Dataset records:
──────────────────────────────

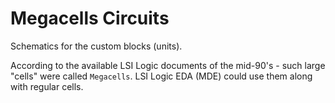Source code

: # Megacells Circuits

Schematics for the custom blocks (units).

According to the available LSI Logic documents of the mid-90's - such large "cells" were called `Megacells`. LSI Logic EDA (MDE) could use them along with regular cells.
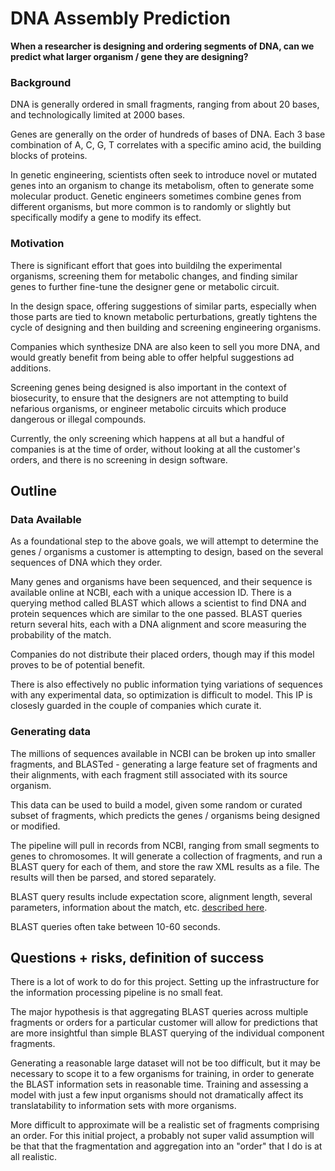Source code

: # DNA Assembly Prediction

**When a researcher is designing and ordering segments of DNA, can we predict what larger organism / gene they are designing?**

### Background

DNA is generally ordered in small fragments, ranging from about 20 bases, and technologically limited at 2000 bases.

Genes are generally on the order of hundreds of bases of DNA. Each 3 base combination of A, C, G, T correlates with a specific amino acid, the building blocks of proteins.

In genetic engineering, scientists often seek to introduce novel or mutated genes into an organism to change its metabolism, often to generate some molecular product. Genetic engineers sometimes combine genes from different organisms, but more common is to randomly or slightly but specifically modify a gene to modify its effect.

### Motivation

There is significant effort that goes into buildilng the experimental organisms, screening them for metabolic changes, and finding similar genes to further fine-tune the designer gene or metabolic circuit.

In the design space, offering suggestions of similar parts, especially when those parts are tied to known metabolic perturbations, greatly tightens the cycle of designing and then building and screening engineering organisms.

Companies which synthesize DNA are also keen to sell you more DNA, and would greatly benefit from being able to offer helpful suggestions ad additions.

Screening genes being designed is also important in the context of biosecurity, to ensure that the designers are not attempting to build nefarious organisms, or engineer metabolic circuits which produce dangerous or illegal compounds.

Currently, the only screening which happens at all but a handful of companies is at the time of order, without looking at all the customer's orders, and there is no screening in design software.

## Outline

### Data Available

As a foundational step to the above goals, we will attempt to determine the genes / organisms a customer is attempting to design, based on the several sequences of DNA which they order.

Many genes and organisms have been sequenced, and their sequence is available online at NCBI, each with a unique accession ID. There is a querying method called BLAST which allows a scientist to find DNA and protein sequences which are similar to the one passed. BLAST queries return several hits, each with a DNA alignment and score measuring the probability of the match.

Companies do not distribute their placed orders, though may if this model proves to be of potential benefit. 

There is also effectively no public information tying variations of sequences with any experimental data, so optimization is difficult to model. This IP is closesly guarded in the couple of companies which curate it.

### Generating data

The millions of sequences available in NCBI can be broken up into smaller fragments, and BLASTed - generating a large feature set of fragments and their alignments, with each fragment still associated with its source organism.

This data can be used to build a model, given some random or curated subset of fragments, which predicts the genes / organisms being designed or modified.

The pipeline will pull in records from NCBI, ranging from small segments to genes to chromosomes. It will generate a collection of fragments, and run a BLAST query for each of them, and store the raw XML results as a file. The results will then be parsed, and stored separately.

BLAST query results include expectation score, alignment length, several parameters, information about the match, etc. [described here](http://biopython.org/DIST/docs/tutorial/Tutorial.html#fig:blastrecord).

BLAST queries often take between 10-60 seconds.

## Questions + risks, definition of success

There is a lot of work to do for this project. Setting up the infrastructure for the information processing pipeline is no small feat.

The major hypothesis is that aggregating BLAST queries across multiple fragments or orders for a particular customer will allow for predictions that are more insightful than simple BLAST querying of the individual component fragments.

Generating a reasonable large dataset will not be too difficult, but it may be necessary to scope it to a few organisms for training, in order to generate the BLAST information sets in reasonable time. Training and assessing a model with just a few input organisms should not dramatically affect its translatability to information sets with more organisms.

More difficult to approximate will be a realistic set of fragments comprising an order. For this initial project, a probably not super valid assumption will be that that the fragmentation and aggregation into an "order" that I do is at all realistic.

──────────────────────────────

> [Your objective] Print each entry precisely as written; the pictures stay out.

> [Written reply]
Source code

: # Megacells Circuits

Schematics for the custom blocks (units).

According to the available LSI Logic documents of the mid-90's - such large "cells" were called `Megacells`. LSI Logic EDA (MDE) could use them along with regular cells.
Source code

: # DNA Assembly Prediction

**When a researcher is designing and ordering segments of DNA, can we predict what larger organism / gene they are designing?**

### Background

DNA is generally ordered in small fragments, ranging from about 20 bases, and technologically limited at 2000 bases.

Genes are generally on the order of hundreds of bases of DNA. Each 3 base combination of A, C, G, T correlates with a specific amino acid, the building blocks of proteins.

In genetic engineering, scientists often seek to introduce novel or mutated genes into an organism to change its metabolism, often to generate some molecular product. Genetic engineers sometimes combine genes from different organisms, but more common is to randomly or slightly but specifically modify a gene to modify its effect.

### Motivation

There is significant effort that goes into buildilng the experimental organisms, screening them for metabolic changes, and finding similar genes to further fine-tune the designer gene or metabolic circuit.

In the design space, offering suggestions of similar parts, especially when those parts are tied to known metabolic perturbations, greatly tightens the cycle of designing and then building and screening engineering organisms.

Companies which synthesize DNA are also keen to sell you more DNA, and would greatly benefit from being able to offer helpful suggestions ad additions.

Screening genes being designed is also important in the context of biosecurity, to ensure that the designers are not attempting to build nefarious organisms, or engineer metabolic circuits which produce dangerous or illegal compounds.

Currently, the only screening which happens at all but a handful of companies is at the time of order, without looking at all the customer's orders, and there is no screening in design software.

## Outline

### Data Available

As a foundational step to the above goals, we will attempt to determine the genes / organisms a customer is attempting to design, based on the several sequences of DNA which they order.

Many genes and organisms have been sequenced, and their sequence is available online at NCBI, each with a unique accession ID. There is a querying method called BLAST which allows a scientist to find DNA and protein sequences which are similar to the one passed. BLAST queries return several hits, each with a DNA alignment and score measuring the probability of the match.

Companies do not distribute their placed orders, though may if this model proves to be of potential benefit. 

There is also effectively no public information tying variations of sequences with any experimental data, so optimization is difficult to model. This IP is closesly guarded in the couple of companies which curate it.

### Generating data

The millions of sequences available in NCBI can be broken up into smaller fragments, and BLASTed - generating a large feature set of fragments and their alignments, with each fragment still associated with its source organism.

This data can be used to build a model, given some random or curated subset of fragments, which predicts the genes / organisms being designed or modified.

The pipeline will pull in records from NCBI, ranging from small segments to genes to chromosomes. It will generate a collection of fragments, and run a BLAST query for each of them, and store the raw XML results as a file. The results will then be parsed, and stored separately.

BLAST query results include expectation score, alignment length, several parameters, information about the match, etc. [described here](http://biopython.org/DIST/docs/tutorial/Tutorial.html#fig:blastrecord).

BLAST queries often take between 10-60 seconds.

## Questions + risks, definition of success

There is a lot of work to do for this project. Setting up the infrastructure for the information processing pipeline is no small feat.

The major hypothesis is that aggregating BLAST queries across multiple fragments or orders for a particular customer will allow for predictions that are more insightful than simple BLAST querying of the individual component fragments.

Generating a reasonable large dataset will not be too difficult, but it may be necessary to scope it to a few organisms for training, in order to generate the BLAST information sets in reasonable time. Training and assessing a model with just a few input organisms should not dramatically affect its translatability to information sets with more organisms.

More difficult to approximate will be a realistic set of fragments comprising an order. For this initial project, a probably not super valid assumption will be that that the fragmentation and aggregation into an "order" that I do is at all realistic.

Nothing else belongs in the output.